If you spend much time traveling on North Atherton Street, you probably know Denny Harvey’s home.
A longtime resident of the Franklin Manor Mobile Home Park, Harvey sells bicycles from his yard, and they are hard to miss from the busy four-lane highway just a stone’s throw away. Across the street sits Wal-Mart and a number of other businesses, the product of years of development around the mobile home park that’s been there since the 1950s.
Soon the bikes will be gone. Harvey will gather them along with the rest of his belongings and move, though he doesn’t know where.
The mobile home park, a holdover from a time before the major developments on North Atherton Street, has deteriorated over the years to the point where its owner says he has no choice but to close.
Even if there are no immediate plans for the land, Harvey said he and his neighbors are left to wonder where they can go, citing a number of other recent mobile home park closures to make way for redevelopment.
“It’s knocking all of us people out,” he said. “Where are we going to go? What are you going to do, you know what I mean?
“It hurts,” Harvey said. “It really hurts.”
A group of local charitable and human services organizations are already working with residents to try to ease the sting.
Natalie Corman, Centre County Office of Adult Services director, helped organize a meeting last week attended by 15 of the park’s 22 families. Other meetings are set up for Tuesday and Wednesday.
The service organizations will work to help residents find temporary and long-term housing and with other needs that arise from the move. But first, they set out to learn a little more about the families that live in the Franklin Manor neighborhood.

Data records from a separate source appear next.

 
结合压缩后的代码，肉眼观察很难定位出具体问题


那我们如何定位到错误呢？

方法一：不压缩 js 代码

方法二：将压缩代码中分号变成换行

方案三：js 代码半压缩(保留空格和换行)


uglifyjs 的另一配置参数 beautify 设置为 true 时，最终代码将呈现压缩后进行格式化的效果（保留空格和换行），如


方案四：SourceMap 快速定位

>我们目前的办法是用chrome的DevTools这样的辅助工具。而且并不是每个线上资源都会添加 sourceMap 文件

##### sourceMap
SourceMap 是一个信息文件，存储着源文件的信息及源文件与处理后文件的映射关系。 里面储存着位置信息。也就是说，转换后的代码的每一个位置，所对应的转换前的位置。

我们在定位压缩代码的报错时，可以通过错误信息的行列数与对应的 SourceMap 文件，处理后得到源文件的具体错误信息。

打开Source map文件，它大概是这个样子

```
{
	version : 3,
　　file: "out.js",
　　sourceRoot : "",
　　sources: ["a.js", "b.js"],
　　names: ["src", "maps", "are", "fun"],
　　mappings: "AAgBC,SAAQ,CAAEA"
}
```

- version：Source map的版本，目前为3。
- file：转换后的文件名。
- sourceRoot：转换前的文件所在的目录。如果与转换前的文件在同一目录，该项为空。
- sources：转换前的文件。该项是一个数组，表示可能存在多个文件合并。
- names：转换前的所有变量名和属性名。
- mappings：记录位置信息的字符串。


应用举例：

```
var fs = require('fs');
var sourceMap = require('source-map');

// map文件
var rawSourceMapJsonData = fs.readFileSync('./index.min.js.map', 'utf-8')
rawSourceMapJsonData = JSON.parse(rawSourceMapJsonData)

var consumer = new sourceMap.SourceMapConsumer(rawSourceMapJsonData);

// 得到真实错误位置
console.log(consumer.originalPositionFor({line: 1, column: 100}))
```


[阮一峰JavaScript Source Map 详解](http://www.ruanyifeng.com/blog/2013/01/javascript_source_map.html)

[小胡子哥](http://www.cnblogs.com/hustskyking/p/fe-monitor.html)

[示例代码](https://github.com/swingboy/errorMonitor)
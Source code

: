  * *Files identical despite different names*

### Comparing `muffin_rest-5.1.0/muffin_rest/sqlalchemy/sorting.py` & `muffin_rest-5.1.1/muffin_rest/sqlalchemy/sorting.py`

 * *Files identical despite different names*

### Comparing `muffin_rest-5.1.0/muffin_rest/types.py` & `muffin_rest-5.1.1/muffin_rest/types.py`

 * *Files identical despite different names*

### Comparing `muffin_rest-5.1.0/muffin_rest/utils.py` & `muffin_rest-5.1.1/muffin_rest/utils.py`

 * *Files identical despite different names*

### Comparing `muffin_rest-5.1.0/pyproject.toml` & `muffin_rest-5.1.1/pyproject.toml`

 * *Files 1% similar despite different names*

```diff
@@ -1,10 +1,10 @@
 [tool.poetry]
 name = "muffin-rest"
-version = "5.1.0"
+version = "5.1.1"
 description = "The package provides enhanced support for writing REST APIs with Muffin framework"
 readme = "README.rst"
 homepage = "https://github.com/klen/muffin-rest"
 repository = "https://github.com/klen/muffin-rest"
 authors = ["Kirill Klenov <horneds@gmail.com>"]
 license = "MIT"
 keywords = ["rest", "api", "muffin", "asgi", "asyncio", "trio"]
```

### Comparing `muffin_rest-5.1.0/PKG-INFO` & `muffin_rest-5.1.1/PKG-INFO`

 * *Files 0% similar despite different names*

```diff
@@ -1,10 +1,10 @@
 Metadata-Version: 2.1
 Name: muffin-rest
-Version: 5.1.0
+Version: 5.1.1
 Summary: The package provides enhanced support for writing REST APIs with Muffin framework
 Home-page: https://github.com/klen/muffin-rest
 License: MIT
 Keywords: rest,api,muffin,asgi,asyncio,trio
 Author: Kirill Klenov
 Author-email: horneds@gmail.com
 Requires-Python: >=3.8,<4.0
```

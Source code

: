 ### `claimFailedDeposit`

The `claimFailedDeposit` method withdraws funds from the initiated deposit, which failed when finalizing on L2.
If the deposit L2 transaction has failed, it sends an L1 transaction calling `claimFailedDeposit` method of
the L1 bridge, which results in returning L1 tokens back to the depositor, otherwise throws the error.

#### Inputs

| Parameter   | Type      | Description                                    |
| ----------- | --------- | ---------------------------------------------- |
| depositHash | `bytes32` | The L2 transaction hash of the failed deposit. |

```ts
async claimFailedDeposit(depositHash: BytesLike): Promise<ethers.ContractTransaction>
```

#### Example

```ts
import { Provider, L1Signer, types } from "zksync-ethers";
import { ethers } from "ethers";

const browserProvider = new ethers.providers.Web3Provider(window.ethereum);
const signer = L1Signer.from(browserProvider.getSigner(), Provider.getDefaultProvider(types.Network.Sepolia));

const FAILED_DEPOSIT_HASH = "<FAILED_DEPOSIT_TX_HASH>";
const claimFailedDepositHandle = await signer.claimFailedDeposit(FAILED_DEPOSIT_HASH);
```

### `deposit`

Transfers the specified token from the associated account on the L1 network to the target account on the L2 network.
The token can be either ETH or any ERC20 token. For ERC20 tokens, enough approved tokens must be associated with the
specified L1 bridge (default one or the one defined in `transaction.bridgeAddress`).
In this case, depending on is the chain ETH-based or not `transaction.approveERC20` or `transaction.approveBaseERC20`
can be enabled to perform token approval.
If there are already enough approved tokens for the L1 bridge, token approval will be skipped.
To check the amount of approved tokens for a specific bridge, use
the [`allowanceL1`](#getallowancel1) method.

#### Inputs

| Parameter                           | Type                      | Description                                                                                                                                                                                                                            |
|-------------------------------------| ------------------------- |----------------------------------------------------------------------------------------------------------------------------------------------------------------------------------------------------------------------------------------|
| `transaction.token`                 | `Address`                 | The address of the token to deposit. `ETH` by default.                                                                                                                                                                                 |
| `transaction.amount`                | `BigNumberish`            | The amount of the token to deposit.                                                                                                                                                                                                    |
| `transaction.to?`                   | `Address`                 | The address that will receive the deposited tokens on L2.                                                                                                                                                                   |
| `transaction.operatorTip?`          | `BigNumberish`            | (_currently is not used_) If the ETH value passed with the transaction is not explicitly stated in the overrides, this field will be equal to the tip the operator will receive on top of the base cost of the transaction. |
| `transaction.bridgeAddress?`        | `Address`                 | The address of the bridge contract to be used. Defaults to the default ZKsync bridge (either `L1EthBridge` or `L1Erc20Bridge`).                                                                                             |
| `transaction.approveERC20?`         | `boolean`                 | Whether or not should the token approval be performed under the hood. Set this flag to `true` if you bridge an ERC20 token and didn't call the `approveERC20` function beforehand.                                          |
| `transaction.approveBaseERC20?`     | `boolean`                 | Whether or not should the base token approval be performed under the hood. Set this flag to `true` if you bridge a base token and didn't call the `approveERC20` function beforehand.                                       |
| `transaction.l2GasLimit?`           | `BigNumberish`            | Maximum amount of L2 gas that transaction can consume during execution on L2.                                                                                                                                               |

“We got an overview, a snapshot of their lives,” Corman said.
Many work within walking distance of the mobile home park and have children in the State College Area School District. Finding housing close to their jobs and within the district is expected to be a challenge because of housing prices.
Owner Ed Temple said as much last month when he announced he was closing the park, something he called a regrettable but necessary decision due to the poor conditions of infra-structure and the trailers.
“These are low-income people,” he said at the time. “The sad thing is, (a number) of these people work at local restaurants, at low-income jobs. Now they are going to be forced to move. They can’t exist in the State College area because of the cost of living.”
Affordable housing stock has been further depleted by closures of other mobile home parks and fires. About 250 affordable units were lost in 2013 and late 2012 between the closures of the Hilltop Mobile Home Park and the Penn State park and serious fires in State College and Bellefonte, according to numbers from Housing Transitions Inc.
Harvey, for one, is concerned about where he and his neighbors can go.
“There are a lot of kids in here,” he said Friday, standing in what for now remains his front yard. “They are going to miss their schools and everything. I don’t know what they are going to do. They are just like us. We’re just figuring out what we can do. We gotta do what we can do.”
Harvey, 60, works at a nearby hotel. His wife works at Wal-Mart. They both walk to work now.
On Friday, his wife was out looking at a possible new home for the family in Bellefonte. But Harvey doesn’t know how they would get to work if they were forced to move there.
He takes pride in his home — he has made numerous upgrades over the years, decorates for holidays and for a time would put up a 9/11 memorial each year. But now, like many other homes in the park, his trailer is deteriorating and Harvey knows it wouldn’t survive a move.
“I kept it up and kept it up, but it’s falling apart and falling apart,” he said. “We’re working to do what we can do.”
There will be two additional meetings this week for residents of the park to learn about assistance. They are scheduled from 1 p.m. to 5 p.m. Tuesday and Wednesday at the Park Forest United Methodist Church.